Families are also in the position that due to high childcare costs, women are not returning to work as their wages would not cover the costs. Women typically spend 10 years away from the workforce, to start families, care for children and other relatives.
Secondly, wage disparities have set women back. Despite progress being made in closing the gender pay gap, there are still disparities in salaries. Women still earn less than men and this is still the case in the 30-40 age bracket, therefore the amount that women are contributing to their pension pot is not equal to the amount that men contribute.
Thirdly, pensions are excluded in the majority of divorce settlements. Couples tend to settle outside of court and off set the value of pensions against other assets such as the family home. This can result in less of a share in assets as some pension schemes are more valuable than the property. With the no-fault divorces, this could leave less time for parties to seek legal advice, therefore resulting in a disadvantage. It is also the case that many women feel that they cannot afford legal advice but could be losing out on more by not taking the advice. Some Solicitors offer free appointments that could help to understand legal and financial positions. Employee Assistance Programmes often offer financial and legal advice.
What can industry do to bridge the Gender Pension Gap?
There are some legislation changesthat could be made – which includes the removal of the Lower Earnings Limit (LEL) will result in lower-income earners being automatically enrolled into pension schemes. This will allow over 3 million women to start contributing to their pension with employer’s matching the contribution.
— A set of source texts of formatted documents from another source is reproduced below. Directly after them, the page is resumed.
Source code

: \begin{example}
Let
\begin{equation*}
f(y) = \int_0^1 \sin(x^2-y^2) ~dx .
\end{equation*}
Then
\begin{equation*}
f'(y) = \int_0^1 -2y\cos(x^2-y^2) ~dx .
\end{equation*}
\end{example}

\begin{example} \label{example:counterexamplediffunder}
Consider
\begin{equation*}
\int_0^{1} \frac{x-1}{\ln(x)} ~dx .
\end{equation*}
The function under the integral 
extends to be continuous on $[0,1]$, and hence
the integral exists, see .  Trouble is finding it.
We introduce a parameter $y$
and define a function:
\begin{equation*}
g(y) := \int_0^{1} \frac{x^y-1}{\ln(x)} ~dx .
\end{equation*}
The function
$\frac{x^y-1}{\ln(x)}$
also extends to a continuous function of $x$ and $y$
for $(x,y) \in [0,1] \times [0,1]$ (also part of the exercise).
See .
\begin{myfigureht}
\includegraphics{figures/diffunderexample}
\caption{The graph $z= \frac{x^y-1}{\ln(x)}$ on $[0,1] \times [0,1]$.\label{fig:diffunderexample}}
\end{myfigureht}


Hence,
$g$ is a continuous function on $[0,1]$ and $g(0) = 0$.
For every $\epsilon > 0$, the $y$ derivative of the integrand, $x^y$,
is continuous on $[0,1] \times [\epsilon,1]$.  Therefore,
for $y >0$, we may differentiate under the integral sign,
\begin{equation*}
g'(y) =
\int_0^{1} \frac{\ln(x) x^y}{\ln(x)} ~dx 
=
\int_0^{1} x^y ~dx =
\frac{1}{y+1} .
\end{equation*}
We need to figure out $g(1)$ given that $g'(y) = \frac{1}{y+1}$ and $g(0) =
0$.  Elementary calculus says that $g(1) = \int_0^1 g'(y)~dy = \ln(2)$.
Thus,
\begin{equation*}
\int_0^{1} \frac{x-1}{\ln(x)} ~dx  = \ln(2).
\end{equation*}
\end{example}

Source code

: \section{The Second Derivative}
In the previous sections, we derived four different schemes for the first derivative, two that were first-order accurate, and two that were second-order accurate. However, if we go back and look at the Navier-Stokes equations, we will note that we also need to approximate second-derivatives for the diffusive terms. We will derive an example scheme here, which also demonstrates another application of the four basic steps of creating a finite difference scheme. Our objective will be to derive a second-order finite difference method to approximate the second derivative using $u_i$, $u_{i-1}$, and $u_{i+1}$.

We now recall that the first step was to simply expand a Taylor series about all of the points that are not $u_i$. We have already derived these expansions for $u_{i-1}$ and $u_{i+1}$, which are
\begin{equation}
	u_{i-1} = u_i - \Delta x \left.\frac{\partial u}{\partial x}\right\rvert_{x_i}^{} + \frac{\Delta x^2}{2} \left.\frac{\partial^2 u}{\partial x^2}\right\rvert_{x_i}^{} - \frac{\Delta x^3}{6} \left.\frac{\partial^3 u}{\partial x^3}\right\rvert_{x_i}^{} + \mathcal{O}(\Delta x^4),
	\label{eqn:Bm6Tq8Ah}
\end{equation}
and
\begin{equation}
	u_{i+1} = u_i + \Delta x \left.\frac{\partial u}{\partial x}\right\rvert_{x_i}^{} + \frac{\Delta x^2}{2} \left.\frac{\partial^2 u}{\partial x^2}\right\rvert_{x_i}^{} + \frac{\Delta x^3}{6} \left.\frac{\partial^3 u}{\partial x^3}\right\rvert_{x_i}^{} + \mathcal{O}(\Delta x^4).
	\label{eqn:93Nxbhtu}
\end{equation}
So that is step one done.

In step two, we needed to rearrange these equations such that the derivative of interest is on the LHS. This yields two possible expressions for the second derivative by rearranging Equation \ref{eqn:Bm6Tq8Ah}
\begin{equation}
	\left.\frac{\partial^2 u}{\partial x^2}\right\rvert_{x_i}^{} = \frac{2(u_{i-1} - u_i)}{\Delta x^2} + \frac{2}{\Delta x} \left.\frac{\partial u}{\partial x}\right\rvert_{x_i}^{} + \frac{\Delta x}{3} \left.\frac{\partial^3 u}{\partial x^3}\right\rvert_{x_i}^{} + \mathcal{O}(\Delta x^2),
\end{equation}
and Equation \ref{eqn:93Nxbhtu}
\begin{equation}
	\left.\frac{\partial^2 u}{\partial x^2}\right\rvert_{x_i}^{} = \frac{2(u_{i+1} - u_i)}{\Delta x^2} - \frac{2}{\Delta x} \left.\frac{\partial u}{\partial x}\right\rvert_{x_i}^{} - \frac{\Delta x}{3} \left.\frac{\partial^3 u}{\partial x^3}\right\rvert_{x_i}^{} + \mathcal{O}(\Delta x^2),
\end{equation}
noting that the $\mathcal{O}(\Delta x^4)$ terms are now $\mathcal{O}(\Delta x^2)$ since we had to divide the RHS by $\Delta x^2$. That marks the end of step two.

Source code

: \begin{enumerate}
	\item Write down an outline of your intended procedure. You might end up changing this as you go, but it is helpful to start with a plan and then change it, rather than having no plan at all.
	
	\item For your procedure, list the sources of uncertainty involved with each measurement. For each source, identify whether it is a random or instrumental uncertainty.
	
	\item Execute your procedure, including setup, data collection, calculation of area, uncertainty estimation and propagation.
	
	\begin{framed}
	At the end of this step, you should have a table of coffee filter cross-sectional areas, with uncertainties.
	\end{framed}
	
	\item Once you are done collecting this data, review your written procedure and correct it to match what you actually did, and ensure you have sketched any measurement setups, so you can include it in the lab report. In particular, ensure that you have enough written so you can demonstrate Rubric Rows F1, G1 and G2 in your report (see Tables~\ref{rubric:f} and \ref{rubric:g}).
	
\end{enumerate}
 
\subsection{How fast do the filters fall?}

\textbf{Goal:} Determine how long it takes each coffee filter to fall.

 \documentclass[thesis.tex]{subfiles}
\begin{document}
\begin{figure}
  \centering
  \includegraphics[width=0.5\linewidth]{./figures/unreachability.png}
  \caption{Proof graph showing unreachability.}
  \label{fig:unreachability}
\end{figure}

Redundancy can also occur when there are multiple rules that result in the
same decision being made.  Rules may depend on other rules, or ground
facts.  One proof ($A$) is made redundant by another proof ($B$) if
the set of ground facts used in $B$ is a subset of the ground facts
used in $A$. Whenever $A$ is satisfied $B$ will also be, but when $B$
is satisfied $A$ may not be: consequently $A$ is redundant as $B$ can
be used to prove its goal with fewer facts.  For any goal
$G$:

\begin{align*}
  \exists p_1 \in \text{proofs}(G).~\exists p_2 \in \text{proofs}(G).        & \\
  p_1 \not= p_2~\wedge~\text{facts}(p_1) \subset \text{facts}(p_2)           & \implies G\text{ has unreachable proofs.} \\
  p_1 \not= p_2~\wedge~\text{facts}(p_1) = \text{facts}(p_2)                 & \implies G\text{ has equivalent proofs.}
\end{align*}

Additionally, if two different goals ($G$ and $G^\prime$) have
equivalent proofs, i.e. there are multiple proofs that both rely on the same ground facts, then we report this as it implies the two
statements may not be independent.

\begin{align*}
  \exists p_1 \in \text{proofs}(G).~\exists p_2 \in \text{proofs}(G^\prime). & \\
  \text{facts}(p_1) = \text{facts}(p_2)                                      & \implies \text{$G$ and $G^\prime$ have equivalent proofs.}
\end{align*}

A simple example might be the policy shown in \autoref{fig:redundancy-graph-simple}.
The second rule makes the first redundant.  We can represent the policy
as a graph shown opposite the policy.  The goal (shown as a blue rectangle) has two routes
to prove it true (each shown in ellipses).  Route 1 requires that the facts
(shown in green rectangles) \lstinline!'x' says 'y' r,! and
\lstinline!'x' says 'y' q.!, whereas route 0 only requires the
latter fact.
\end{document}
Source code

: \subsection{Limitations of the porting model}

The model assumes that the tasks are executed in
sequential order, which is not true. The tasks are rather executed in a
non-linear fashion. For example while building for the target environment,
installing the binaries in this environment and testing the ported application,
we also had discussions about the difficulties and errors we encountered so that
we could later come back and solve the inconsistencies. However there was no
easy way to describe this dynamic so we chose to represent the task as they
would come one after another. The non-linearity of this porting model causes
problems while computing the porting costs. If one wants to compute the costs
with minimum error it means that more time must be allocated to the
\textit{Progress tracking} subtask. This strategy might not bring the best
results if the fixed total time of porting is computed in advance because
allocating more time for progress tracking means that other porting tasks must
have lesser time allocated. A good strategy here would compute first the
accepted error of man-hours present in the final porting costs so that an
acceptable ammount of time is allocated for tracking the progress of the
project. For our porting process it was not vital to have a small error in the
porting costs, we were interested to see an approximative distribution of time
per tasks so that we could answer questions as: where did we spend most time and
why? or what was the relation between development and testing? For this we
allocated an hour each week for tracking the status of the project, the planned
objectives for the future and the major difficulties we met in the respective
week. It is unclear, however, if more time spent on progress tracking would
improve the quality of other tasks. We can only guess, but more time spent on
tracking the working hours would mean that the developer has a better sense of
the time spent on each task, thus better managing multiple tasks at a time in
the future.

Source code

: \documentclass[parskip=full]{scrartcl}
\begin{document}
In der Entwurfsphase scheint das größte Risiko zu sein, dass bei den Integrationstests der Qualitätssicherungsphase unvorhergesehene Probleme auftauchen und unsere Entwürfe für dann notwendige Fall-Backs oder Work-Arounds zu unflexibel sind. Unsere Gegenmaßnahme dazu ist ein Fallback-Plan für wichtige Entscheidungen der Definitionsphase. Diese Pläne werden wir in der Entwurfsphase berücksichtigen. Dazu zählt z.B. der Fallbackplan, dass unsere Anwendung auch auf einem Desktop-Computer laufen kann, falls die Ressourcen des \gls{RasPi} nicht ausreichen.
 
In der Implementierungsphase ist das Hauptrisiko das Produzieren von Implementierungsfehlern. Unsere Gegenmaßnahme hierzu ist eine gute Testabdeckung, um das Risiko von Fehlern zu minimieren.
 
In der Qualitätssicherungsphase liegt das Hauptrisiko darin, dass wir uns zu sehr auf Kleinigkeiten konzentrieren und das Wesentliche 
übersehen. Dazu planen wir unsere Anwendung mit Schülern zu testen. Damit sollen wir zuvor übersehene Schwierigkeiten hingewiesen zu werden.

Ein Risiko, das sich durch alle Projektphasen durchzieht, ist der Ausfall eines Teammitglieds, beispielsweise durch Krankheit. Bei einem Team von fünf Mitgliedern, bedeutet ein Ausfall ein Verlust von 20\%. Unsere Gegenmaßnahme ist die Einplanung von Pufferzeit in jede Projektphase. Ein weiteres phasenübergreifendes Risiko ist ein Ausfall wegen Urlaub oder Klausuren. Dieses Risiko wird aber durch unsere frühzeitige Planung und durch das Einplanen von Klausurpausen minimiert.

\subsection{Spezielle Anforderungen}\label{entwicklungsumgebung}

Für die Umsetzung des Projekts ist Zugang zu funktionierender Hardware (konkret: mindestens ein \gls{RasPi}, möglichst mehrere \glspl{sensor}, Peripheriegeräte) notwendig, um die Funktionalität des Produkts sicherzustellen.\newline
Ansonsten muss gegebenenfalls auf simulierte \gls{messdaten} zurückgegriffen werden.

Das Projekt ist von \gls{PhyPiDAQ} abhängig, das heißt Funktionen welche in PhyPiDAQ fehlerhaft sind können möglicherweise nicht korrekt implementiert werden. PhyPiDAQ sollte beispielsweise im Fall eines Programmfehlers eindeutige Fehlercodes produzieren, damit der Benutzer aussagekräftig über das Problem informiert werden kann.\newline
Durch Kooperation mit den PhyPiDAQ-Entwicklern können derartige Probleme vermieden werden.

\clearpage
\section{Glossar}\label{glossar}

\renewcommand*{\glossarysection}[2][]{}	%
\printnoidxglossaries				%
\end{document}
Elsewhere, changes could be made to joint and survivor annuities. Women typically live longer than men and considerable amount have small pension savings. For some couples joint and survivor annuities would ensure surviving spouses continue to receive a payment, which can provide peace of mind. Couples can also structure annuities to provide a variety of payout options helping to manage future plans. However, joint and survivor annuities can be complicated, with a low return so getting Financial Advice would be beneficial.
Tackling issues like the gender pension gap needs firms to get behind them. Scottish Widow’s Retirement 2023 Report showed that 10% of young women in their 20s have opted out of their pension and are missing opportunities to save early. By the age of 22, 19% of men are paying into their pension compared to 14% of women.
One factor impacting this is the cost-of-living crisis but also some are preferring to spend the money now. Pension providers have started advertising on social media platforms like Tiktok to raise awareness to younger customers and encourage them to start paying into a pension earlier, particularly targeting young women.
Continue contributions during a career break could help tackle the gender pension gap as well. Continuing payments during a career break or increase contributions when returning to work to ensure that the deficit has been filled. A large majority of people are not aware that they can contribute to someone else’s pension regardless of whether they are working or not.
For non-earning spouses a person can contribute up to £2,880 and if working contributions can be made as long as they remain below their annual allowance. Using this option can help to fill the gaps in women’s pension contributions helping to increase their pension pot.
Policies
There are also a number of policies that firms could instigate to bring about change. Regular audits of salary sacrifice policies and processes: Employers should pay particular attention to areas where employees encounter issues during family leave, especially for maternity. Utilise family friendly policies such as flexible working, support the equal share of childcare through parental leave, shared parental pay and additional childcare provision. Employee Financial Education: Employers should educate employees on the benefits of pension contributions, especially highlighting the long-term advantages for women. Offer Financial advice and support through Employee Assistance Programmes.
Conclusion
Our industry can all play a part in reducing the Gender Pension Gap; women can take a more proactive step in making informed choices for their future, employers can offer more guidance/support through family friendly policies, the government can introduce impactful legislation changes and pension providers could market themselves and offer incentives to younger female audiences,
As we approach International Women’s Day –let us as an industry make a change to bridge the gap.